§ **THE PROBLEM**:
Go over the data below and say how many lines hold the word "pushed". Only the number is needed.

-- DATA RECORDS follows --

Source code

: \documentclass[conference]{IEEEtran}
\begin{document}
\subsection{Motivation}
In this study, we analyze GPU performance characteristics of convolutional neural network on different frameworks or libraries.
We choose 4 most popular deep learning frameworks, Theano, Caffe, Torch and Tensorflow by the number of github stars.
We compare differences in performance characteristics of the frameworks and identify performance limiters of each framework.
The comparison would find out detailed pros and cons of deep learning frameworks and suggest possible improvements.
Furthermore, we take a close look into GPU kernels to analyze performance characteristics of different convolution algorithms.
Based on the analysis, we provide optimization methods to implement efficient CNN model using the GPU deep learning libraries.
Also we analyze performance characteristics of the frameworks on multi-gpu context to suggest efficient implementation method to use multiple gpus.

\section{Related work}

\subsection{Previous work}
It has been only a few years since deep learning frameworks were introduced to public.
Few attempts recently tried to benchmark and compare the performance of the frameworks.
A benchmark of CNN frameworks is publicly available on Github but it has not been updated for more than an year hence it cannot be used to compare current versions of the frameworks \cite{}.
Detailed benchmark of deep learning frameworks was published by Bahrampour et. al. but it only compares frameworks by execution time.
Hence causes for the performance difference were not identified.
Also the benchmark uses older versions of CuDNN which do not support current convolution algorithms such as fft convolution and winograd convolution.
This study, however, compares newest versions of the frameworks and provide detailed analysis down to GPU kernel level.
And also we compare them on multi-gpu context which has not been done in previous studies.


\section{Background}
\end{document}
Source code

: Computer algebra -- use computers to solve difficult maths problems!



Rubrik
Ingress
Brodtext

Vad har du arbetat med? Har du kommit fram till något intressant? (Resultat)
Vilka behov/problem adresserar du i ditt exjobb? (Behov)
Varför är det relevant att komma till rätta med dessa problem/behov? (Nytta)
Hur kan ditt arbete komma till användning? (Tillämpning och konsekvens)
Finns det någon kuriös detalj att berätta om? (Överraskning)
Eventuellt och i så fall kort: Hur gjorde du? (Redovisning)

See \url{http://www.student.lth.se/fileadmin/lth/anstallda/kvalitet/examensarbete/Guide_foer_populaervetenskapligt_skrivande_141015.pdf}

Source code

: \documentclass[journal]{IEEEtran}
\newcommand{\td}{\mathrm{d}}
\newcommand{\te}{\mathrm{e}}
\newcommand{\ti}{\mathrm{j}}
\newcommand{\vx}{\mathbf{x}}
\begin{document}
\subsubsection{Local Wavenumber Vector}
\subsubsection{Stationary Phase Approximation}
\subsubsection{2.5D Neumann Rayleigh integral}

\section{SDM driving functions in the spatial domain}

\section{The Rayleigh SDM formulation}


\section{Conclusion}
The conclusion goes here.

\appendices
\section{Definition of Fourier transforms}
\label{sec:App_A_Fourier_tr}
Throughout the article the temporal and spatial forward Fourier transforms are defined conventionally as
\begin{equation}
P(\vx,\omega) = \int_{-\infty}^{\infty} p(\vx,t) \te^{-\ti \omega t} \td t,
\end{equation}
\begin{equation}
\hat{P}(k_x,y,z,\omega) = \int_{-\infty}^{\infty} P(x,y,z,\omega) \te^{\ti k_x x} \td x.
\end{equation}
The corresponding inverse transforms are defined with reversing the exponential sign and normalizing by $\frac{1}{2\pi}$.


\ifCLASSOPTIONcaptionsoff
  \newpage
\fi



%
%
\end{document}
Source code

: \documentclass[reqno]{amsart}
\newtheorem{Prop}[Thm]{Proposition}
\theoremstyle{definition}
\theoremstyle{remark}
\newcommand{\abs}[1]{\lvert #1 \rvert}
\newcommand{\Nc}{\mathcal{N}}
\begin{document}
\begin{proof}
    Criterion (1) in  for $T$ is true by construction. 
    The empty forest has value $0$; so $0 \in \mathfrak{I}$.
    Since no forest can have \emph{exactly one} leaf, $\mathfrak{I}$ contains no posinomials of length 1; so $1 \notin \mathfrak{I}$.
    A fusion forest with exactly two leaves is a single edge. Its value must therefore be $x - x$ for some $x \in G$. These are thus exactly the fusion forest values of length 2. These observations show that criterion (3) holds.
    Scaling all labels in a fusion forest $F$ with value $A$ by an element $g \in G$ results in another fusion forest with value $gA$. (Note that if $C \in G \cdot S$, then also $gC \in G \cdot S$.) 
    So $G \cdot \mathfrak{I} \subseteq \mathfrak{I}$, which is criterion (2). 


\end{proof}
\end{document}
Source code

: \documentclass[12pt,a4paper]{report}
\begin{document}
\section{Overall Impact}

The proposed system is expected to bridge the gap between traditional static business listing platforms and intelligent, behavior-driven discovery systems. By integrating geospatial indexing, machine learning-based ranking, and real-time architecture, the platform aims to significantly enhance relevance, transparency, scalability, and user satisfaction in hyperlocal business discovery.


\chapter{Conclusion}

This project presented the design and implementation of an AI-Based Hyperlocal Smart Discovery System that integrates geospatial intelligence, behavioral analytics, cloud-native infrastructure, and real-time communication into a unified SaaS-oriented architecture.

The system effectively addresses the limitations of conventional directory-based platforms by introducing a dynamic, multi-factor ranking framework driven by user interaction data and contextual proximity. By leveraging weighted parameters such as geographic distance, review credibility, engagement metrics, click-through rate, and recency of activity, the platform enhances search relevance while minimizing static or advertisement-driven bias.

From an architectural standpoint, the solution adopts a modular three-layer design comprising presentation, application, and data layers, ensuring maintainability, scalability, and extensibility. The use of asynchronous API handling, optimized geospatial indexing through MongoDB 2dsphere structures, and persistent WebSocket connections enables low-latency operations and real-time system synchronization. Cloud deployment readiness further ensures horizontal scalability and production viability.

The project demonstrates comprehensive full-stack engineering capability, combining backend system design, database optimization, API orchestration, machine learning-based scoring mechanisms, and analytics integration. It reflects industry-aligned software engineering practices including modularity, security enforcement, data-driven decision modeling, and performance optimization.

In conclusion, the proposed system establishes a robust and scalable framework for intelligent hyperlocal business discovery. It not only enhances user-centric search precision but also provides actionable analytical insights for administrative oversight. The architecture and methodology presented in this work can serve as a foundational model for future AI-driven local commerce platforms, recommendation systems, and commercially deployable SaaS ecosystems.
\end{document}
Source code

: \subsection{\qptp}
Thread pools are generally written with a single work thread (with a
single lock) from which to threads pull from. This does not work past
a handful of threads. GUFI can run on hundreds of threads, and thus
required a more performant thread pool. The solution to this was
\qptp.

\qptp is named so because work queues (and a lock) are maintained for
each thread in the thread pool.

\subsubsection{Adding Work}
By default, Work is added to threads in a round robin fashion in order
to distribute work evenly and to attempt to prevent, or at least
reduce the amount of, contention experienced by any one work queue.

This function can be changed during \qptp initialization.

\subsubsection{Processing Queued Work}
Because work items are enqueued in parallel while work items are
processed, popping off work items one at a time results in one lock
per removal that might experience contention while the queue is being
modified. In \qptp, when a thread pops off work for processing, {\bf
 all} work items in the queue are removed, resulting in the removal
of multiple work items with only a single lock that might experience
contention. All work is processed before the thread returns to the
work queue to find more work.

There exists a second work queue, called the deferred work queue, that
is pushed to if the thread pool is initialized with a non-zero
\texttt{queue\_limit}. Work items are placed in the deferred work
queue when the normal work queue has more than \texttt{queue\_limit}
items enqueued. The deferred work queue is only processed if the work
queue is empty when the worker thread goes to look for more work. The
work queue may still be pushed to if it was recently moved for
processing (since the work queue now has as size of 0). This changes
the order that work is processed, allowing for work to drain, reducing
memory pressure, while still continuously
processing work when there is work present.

-- DATA RECORDS concluded --

§ **RESULT FOR THIS TASK**:
2